The one thing every web user understands is the “Back” button. It’s an integral part of browsing the web. Follow a link, go back. Explore a search engine result, go back. Even my father can do this, and he’s still excited when he can double-click the “Internet” icon successfully on the first try.
In all dominant browsers, using the <a target="_blank"> tag to force a link to open in a new window breaks the Back button. The new window does not retain the browser history of the previous window, so the “Back” button is disabled. This is incredibly confusing, even for me, and I’ve been using the web for 10 years. In 2002, it’s amazing that people still do this. Don’t do this. Don’t force links to open in new windows.
Later: please note that this tip is about you as a web designer, not you as a web user. If you want to open new windows while you browse, go right ahead. In Internet Explorer for Windows, hold down the Shift key while you click a link to open the link in a new window. In Netscape 6 and Mozilla, hold down Control. In Internet Explorer for Mac, hold down Command. (Some browsers such as Opera support advanced combinations like Control + Shift + click to open a link in a new window in the background.) The point is that the choice of whether a link will open in a new window should be the end user’s choice, not the web designer’s choice.

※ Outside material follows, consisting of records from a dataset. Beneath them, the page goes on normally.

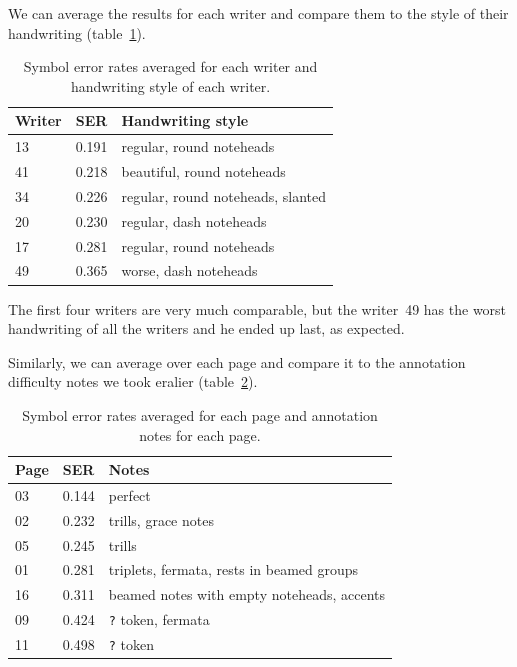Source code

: We can average the results for each writer and compare them to the style of their handwriting (table~\ref{tab6:SerAverageForWriters}).

\newpage

\begin{table}[h] \centering
\begin{tabular}{lll}
\toprule
\textbf{Writer} & \textbf{SER} & \textbf{Handwriting style} \\
\midrule
13 & 0.191 & regular, round noteheads          \\
41 & 0.218 & beautiful, round noteheads        \\
34 & 0.226 & regular, round noteheads, slanted \\
20 & 0.230 & regular, dash noteheads           \\
17 & 0.281 & regular, round noteheads          \\
49 & 0.365 & worse, dash noteheads             \\
\bottomrule
\end{tabular}
\caption{Symbol error rates averaged for each writer and handwriting style of each writer.}
\label{tab6:SerAverageForWriters}
\end{table}

The first four writers are very much comparable, but the writer~49 has the worst handwriting of all the writers and he ended up last, as expected.

Similarly, we can average over each page and compare it to the annotation difficulty notes we took eralier (table~\ref{tab6:SerAverageForPages}).

\begin{table}[h] \centering
\begin{tabular}{lll}
\toprule
\textbf{Page} & \textbf{SER} & \textbf{Notes} \\
\midrule
03 & 0.144 & perfect                                    \\
02 & 0.232 & trills, grace notes                        \\
05 & 0.245 & trills                                     \\
01 & 0.281 & triplets, fermata, rests in beamed groups  \\
16 & 0.311 & beamed notes with empty noteheads, accents \\
09 & 0.424 & \verb`?` token, fermata                    \\
11 & 0.498 & \verb`?` token                             \\
\bottomrule
\end{tabular}
\caption{Symbol error rates averaged for each page and annotation notes for each page.}
\label{tab6:SerAverageForPages}
\end{table}

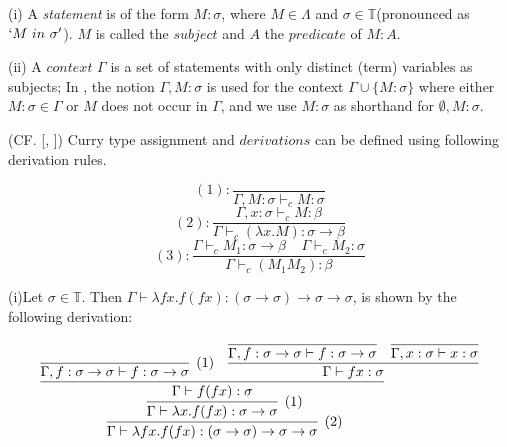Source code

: \begin{def1}
\normalfont (i) A \textit{statement} is of the form $M : \sigma$, where $M\in \Lambda$ and $\sigma \in \mathbb{T}$(pronounced as $`M\ in\ \sigma'$). $M$ is called the $subject$ and $A$ the $predicate$ of $M : A$.  
\end{def1}
(ii) A $context$ $\Gamma$ is a set of statements with only distinct (term) variables as subjects; In \cite{svb2001type}, the notion $\Gamma,M:\sigma$ is used for the context $\Gamma \cup \{M:\sigma\}$ where either $M:\sigma \in \Gamma$ or $M$ does not occur in $\Gamma$, and we use $M:\sigma$ as shorthand for $\emptyset,M:\sigma$.


\begin{def1}
\normalfont (CF. [\cite{curry1934functionality}, \cite{curry1972combinatory}]) Curry type assignment and $derivations$ can be defined using following derivation rules.  
\end{def1}

\begin{equation*}
(1):\frac{}{\Gamma ,M:\sigma \vdash _cM:\sigma} 
\end{equation*}
\begin{equation*}
(2):\frac{\Gamma ,x:\sigma \vdash _cM:\beta}{\Gamma \vdash _c(\lambda x.M):\sigma \rightarrow \beta} 
\end{equation*}
\begin{equation*}
(3):\frac{\Gamma \vdash _cM_1:\sigma \rightarrow \beta\ \ \ \ \ \Gamma \vdash _cM_2:\sigma}{\Gamma \vdash _c(M_1M_2):\beta} 
\end{equation*}

\begin{exmp}
\normalfont (i)Let $\sigma \in \mathbb{T}$. Then $\Gamma \vdash \lambda fx.f(fx):(\sigma \rightarrow \sigma)\rightarrow \sigma \rightarrow \sigma$, is shown by the following derivation:
\end{exmp}

$$
\infer[(2)]{\Gamma \vdash \lambda fx.f(fx):(\sigma \rightarrow \sigma)\rightarrow \sigma \rightarrow \sigma}{
	\infer[(1)]{\Gamma \vdash \lambda x.f(fx):\sigma \rightarrow \sigma}{
      \infer{\Gamma \vdash f(fx):\sigma}{
             \infer[(1)]{\Gamma,f:\sigma \rightarrow \sigma \vdash f:\sigma \rightarrow \sigma}{}
             & 
             \infer{\Gamma \vdash fx:\sigma}{
                \infer{\Gamma,f:\sigma \rightarrow \sigma \vdash f:\sigma \rightarrow \sigma}{}
                &
                \infer{\Gamma,x:\sigma \vdash x:\sigma}{}
             }
         }
      }		
	}
$$


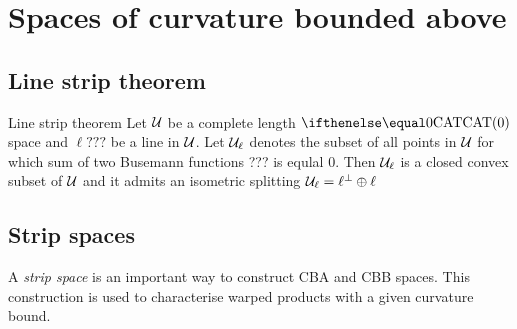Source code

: \chapter{Spaces of curvature bounded above}

\section{Line strip theorem}

\begin{thm}{Line strip theorem}\label{split=<0}
Let $\mathcal{U}$ be a complete length $\CAT0$ space and $\ell???$ be a line in $\mathcal{U}$.
 Let $\mathcal{U}_\ell$ denotes the subset of all points in $\mathcal{U}$ for which sum of two Busemann functions ??? is equlal $0$.
Then $\mathcal{U}_\ell$ is a closed convex subset of $\mathcal{U}$ and it admits an isometric splitting $\mathcal{U}_\ell=\ell^\perp\oplus\ell$
\end{thm}




\section{Strip spaces}

A \emph{strip space} is an important way to construct  CBA and CBB spaces. This construction is used to characterise warped products with a given curvature bound.

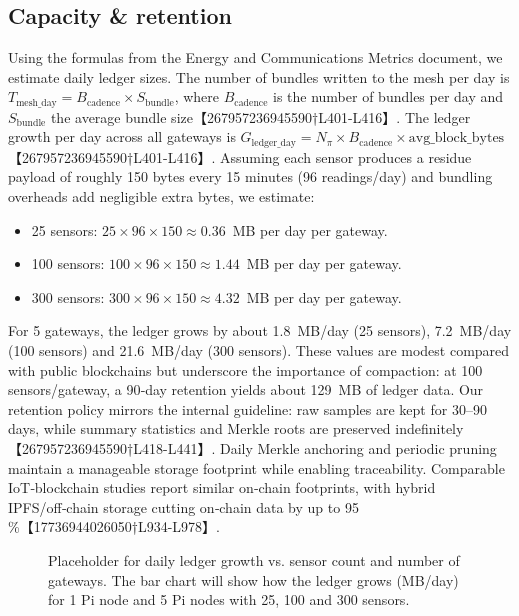 \subsection{Capacity \& retention}
\label{sec:capacity-retention}
Using the formulas from the Energy and Communications Metrics document, we estimate daily ledger sizes.  The number of bundles written to the mesh per day is $T_{\text{mesh\_day}} = B_{\text{cadence}} \times S_{\text{bundle}}$, where $B_{\text{cadence}}$ is the number of bundles per day and $S_{\text{bundle}}$ the average bundle size【267957236945590†L401-L416】.  The ledger growth per day across all gateways is $G_{\text{ledger\_day}} = N_{\pi} \times B_{\text{cadence}} \times \text{avg\_block\_bytes}$【267957236945590†L401-L416】.  Assuming each sensor produces a residue payload of roughly 150 bytes every 15 minutes (96 readings/day) and bundling overheads add negligible extra bytes, we estimate:
\begin{itemize}
  \item 25 sensors: $25 \times 96 \times 150 \approx 0.36$~MB per day per gateway.
  \item 100 sensors: $100 \times 96 \times 150 \approx 1.44$~MB per day per gateway.
  \item 300 sensors: $300 \times 96 \times 150 \approx 4.32$~MB per day per gateway.
\end{itemize}
For 5 gateways, the ledger grows by about 1.8~MB/day (25 sensors), 7.2~MB/day (100 sensors) and 21.6~MB/day (300 sensors).  These values are modest compared with public blockchains but underscore the importance of compaction: at 100 sensors/gateway, a 90‑day retention yields about 129~MB of ledger data.  Our retention policy mirrors the internal guideline: raw samples are kept for 30–90 days, while summary statistics and Merkle roots are preserved indefinitely【267957236945590†L418-L441】.  Daily Merkle anchoring and periodic pruning maintain a manageable storage footprint while enabling traceability.  Comparable IoT‑blockchain studies report similar on‑chain footprints, with hybrid IPFS/off‑chain storage cutting on‑chain data by up to 95 \%【17736944026050†L934-L978】.

\begin{figure}[!t]
  \centering
  \fbox{\rule{0pt}{1.5in}\rule{0.95\linewidth}{0pt}} %
  \caption{Placeholder for daily ledger growth vs. sensor count and number of gateways.  The bar chart will show how the ledger grows (MB/day) for 1 Pi node and 5 Pi nodes with 25, 100 and 300 sensors.}
  \label{fig:capacity-growth}
\end{figure}


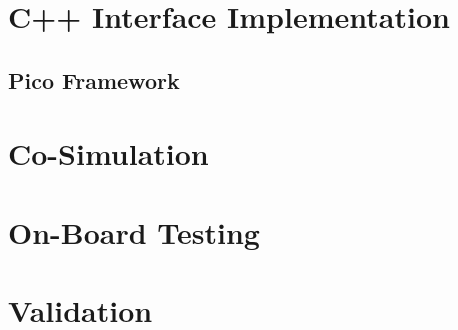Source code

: \section{C++ Interface Implementation}

\subsection{Pico Framework}

\section{Co-Simulation}

\section{On-Board Testing}

\section{Validation}
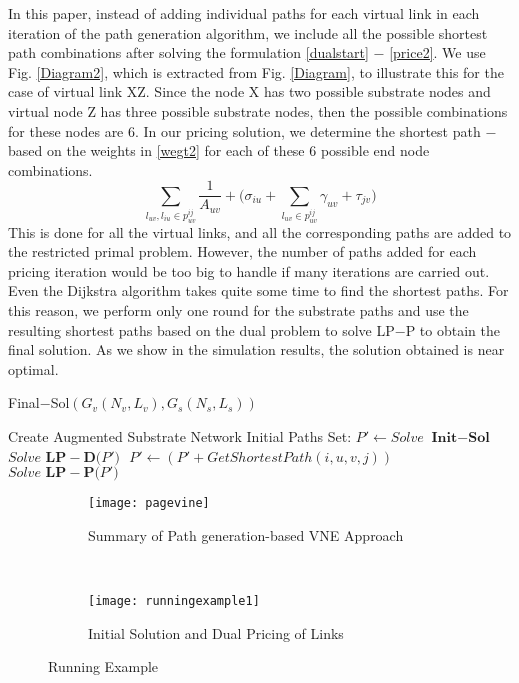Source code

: \documentclass[journal]{IEEEtran}
\begin{document}
In this paper, instead of adding individual paths for each virtual link in each iteration of the path generation algorithm, we include all the possible shortest path combinations after solving the formulation \eqref{dualstart} $-$ \eqref{price2}. We use Fig. \ref{Diagram2}, which is extracted from Fig. \ref{Diagram}, to illustrate this for the case of virtual link XZ. Since the node X has two possible substrate nodes and virtual node Z has three possible substrate nodes, then the possible combinations for these nodes are 6. In our pricing solution, we determine the shortest path $-$ based on the weights in \eqref{wegt2} for each of these 6 possible end node combinations.
\begin{equation}
\sum \limits_{ l_{uv}, l_{iu}\in p_{uv}^{ij}} \frac{1}{A_{uv}} + \Bigg(\sigma_{iu} + \sum \limits_{l_{uv} \in p_{uv}^{ij}}\gamma_{uv} +  \tau_{jv}\Bigg)
\label{wegt2}
\end{equation}
This is done for all the virtual links, and all the corresponding paths are added to the restricted primal problem. However, the number of paths added for each pricing iteration would be too big to handle if many iterations are carried out. Even the Dijkstra algorithm takes quite some time to find the shortest paths. For this reason, we perform only one round for the substrate paths and use the resulting shortest paths based on the dual problem to solve LP$-$P to obtain the final solution. As we show in the simulation results, the solution obtained is near optimal.

\begin{algorithm}[t]
\caption{ Final$-$Sol$(G_v(N_v,L_v), G_s(N_s,L_s))$}
\label{ColGen}
\begin{algorithmic}[1]
\STATE Create Augmented Substrate Network
\STATE Initial Paths Set: $P'\leftarrow Solve \textbf{ Init$-$Sol}$
\STATE $Solve \textbf{ LP$-$D($P'$) }$
\STATE $P' \leftarrow (P' + GetShortestPath(i,u,v,j))$
\ENDFOR
\ENDFOR
\ENDFOR
\STATE $Solve \textbf{ LP$-$P($P'$) }$
\end{algorithmic}
\end{algorithm}

\begin{figure*}[ht!]
    \centering
        \begin{subfigure}[t]{0.4\textwidth}
        \centering
        \texttt{[image: pagevine]}
        \caption{Summary of Path generation-based VNE Approach}
        \label{cgfig}
    \end{subfigure}
     ~
    \begin{subfigure}[t]{0.58\textwidth}
        \centering
        \texttt{[image: runningexample1]}
        \caption{Initial Solution and Dual Pricing of Links}
        \label{runex2}
    \end{subfigure}   
    \caption{Running Example}
\end{figure*}
\end{document}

Jackie benefits. Although JAWS does announce “New browser window” when a link opens a new window, this is easy to miss, as it is spoken wedged between the reading of the link text and reading of the new page. Home Page Reader has a better solution; it plays a distinctive sound every time a new window opens. And Window Eyes, another popular screen reader, gives no indication of new windows at all.
And regardless, the “Back” button is still broken. If Jackie misses the “new browser window” announcement, she can not simply glance at her taskbar and see that two browser windows are open. She will need to read through her entire list of open windows, either using the JAWS-specific shortcut INSERT+F10 to get a window list, or the standard ALT+TAB.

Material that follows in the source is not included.